Alberto Delfino, un ingeniero jubilado que vive en el barrio desde chico, asegura que "es un microclima dentro de Buenos Aires. Hoy vive la cuarta generación de los primeros propietarios y sigue siendo un barrio de clase media, aunque ya no se acostumbre festejar los actos patrios como antes. Eso se perdió". Desde la ventana de su casa se ve un vivero en el descampado de la Facultad de Agronomía. En la cuadra de al lado, una vecina que sacude una alfombra desde la ventana del primer piso conversa con otra que sacó a pasear al perro.
En el barrio conocido como Bajo Núñez, a un costado de las avenidas Libertador y General Paz, todavía se conservan las casas de no más de tres plantas, aunque, como aseguran Graciela D'Amico y Demetrio Borja, los dueños de un taller en Ruiz Huidobro y 3 de Febrero, en el último tiempo la zona cambió. "Todavía sigue siendo barrio y parece que viviéramos como hace cien años: ves a los abuelos, a los padres y ahora a los nietos. No hay negocios, pero cada vez hay más tráfico y oficinas."

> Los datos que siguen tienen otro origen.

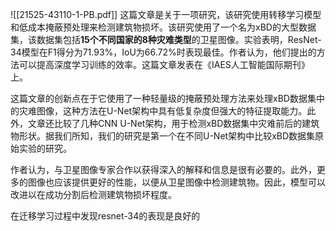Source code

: ![[21525-43110-1-PB.pdf]]
这篇文章是关于一项研究，该研究使用转移学习模型和低成本掩蔽预处理来检测建筑物损坏。该研究使用了一个名为xBD的大型数据集，该数据集包括**15个不同国家的8种灾难类型**的卫星图像。实验表明，ResNet-34模型在F1得分为71.93%，IoU为66.72%时表现最佳。作者认为，他们提出的方法可以提高深度学习训练的效率。这篇文章发表在《IAES人工智能国际期刊》上。

这篇文章的创新点在于它使用了一种轻量级的掩蔽预处理方法来处理xBD数据集中的灾难图像，这种方法在U-Net架构中具有低复杂度但强大的特征提取能力。此外，文章还比较了几种CNN U-Net架构，用于检测xBD数据集中灾难前后的建筑物形状。据我们所知，我们的研究是第一个在不同U-Net架构中比较xBD数据集原始实验的研究。

作者认为，与卫星图像专家合作以获得深入的解释和信息是很有必要的。此外，更多的图像也应该提供更好的性能，以便从卫星图像中检测建筑物。因此，模型可以改进以在成功分割后检测建筑物损坏程度。

在迁移学习过程中发现resnet-34的表现是良好的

Sin embargo, todavía subsisten algunas tradiciones. Al final del Pasaje Cerrillos, contra las vías del tren Mitre, hay un santuario de la Virgen de San Nicolás al que las vecinas van a rezar todas las tardes. Al lado hay otro del Gauchito Gil. "No es un pueblo, pero la feria de la plaza [Lima, ubicada en Arias y Cuba] es el espacio de sociabilización del barrio", cuenta Paola, quien hace dos años se mudó al barrio con su pareja y su hijo, en busca de un lugar más tranquilo. Sobre Arias, Susana, una vecina, pasea junto a su nieto. "Todavía se puede salir en paz, y este año volvió el Carnaval, que me hizo acordar a cuando éramos chicos y jugábamos a tirarnos baldazos de agua en la vereda."